With Simonds as his North Star, Hoerr conceived of a design that transitions visitors from the urban to the natural.
The plaza is laid with street pavers salvaged from Ashland Avenue as well as slabs of reclaimed granite curbstone from Vermont. The rose-colored granite framing the arch is the same stone that was used in Graceland’s existing historic structures — though the original quarry in Wisconsin is now closed and Hoerr had to source the rock from Canada.
Challenges included an absolute hard stop in terms of the plaza’s footprint: Not a single grave was disturbed, much less moved, in the renovation. And Hoerr also had to allow space for a hearse to turn around because, yes, contrary to common assumptions, burials still occur at Graceland (roughly 100 per year, according to Allen).
Softening the hardscape are several groupings of plants, some of them more formally designed than others. Natives share space with non-natives in the forecourt, but on the backside of the arch natives dominate, in keeping with Simonds’ incorporation of natives in his design, which was unusual for the time.

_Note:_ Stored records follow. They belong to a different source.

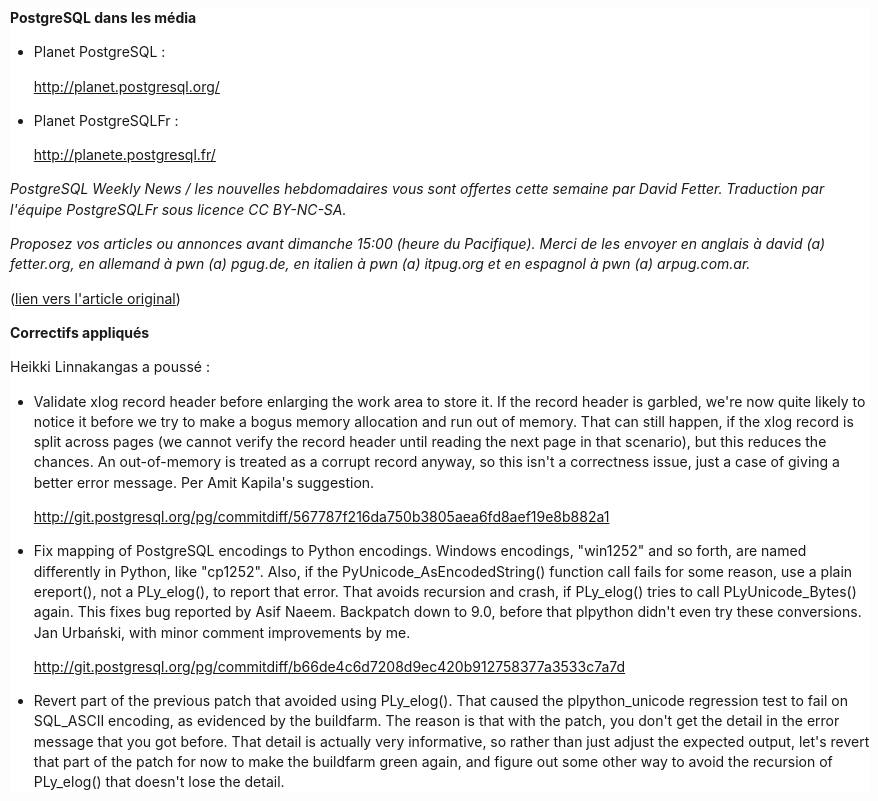 </ul>

<p><strong>PostgreSQL dans les m&eacute;dia</strong></p>

<ul>

<li>Planet PostgreSQL&nbsp;: 

<a target="_blank" href="http://planet.postgresql.org/">http://planet.postgresql.org/</a></li>

<li>Planet PostgreSQLFr&nbsp;: 

<a target="_blank" href="http://planete.postgresql.fr/">http://planete.postgresql.fr/</a></li>

</ul>

<p><i>PostgreSQL Weekly News / les nouvelles hebdomadaires vous sont offertes cette semaine par David Fetter. Traduction par l'&eacute;quipe PostgreSQLFr sous licence CC BY-NC-SA.</i></p>

<p><i>Proposez vos articles ou annonces avant dimanche 15:00 (heure du Pacifique). Merci de les envoyer en anglais &agrave; david (a) fetter.org, en allemand &agrave; pwn (a) pgug.de, en italien &agrave; pwn (a) itpug.org et en espagnol &agrave; pwn (a) arpug.com.ar.</i></p>

<p>(<a target="_blank" href="http://archives.postgresql.org/pgsql-announce/2012-07/msg00003.php">lien vers l'article original</a>)</p>




<p><strong>Correctifs appliqu&eacute;s</strong></p>

<p>Heikki Linnakangas a pouss&eacute;&nbsp;:</p>

<ul>

<li>Validate xlog record header before enlarging the work area to store it. If the record header is garbled, we're now quite likely to notice it before we try to make a bogus memory allocation and run out of memory. That can still happen, if the xlog record is split across pages (we cannot verify the record header until reading the next page in that scenario), but this reduces the chances. An out-of-memory is treated as a corrupt record anyway, so this isn't a correctness issue, just a case of giving a better error message. Per Amit Kapila's suggestion. 

<a target="_blank" href="http://git.postgresql.org/pg/commitdiff/567787f216da750b3805aea6fd8aef19e8b882a1">http://git.postgresql.org/pg/commitdiff/567787f216da750b3805aea6fd8aef19e8b882a1</a></li>

<li>Fix mapping of PostgreSQL encodings to Python encodings. Windows encodings, "win1252" and so forth, are named differently in Python, like "cp1252". Also, if the PyUnicode_AsEncodedString() function call fails for some reason, use a plain ereport(), not a PLy_elog(), to report that error. That avoids recursion and crash, if PLy_elog() tries to call PLyUnicode_Bytes() again. This fixes bug reported by Asif Naeem. Backpatch down to 9.0, before that plpython didn't even try these conversions. Jan Urba&#324;ski, with minor comment improvements by me. 

<a target="_blank" href="http://git.postgresql.org/pg/commitdiff/b66de4c6d7208d9ec420b912758377a3533c7a7d">http://git.postgresql.org/pg/commitdiff/b66de4c6d7208d9ec420b912758377a3533c7a7d</a></li>

<li>Revert part of the previous patch that avoided using PLy_elog(). That caused the plpython_unicode regression test to fail on SQL_ASCII encoding, as evidenced by the buildfarm. The reason is that with the patch, you don't get the detail in the error message that you got before. That detail is actually very informative, so rather than just adjust the expected output, let's revert that part of the patch for now to make the buildfarm green again, and figure out some other way to avoid the recursion of PLy_elog() that doesn't lose the detail.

Though the plantings are new, Hoerr can already envision how they will grow together — the yews and the witch-hazel, the bottlebrush buckeye and the hawthorn —and the ways their textures and colors will play off each other.
The London planetrees that flank the archway, for example, have a bark, he said, that glows white like the obelisks behind them, and their big coarse leaves contrast against the finer foliage of neighbors like the honey locust.
And the arch itself is loaded with decorative references to Chicago’s natural environment, from bur oak leaves to cattails that pay homage to the land’s marshy origins to endangered red slider eastern turtles propping up on the bases. At each endpoint of the arch, keen observers will find wrought-iron owls, acting as guardians, Hoerr said.
“I think it will be cool for kids to come and have a scavenger hunt,” he said of the arch’s Easter eggs.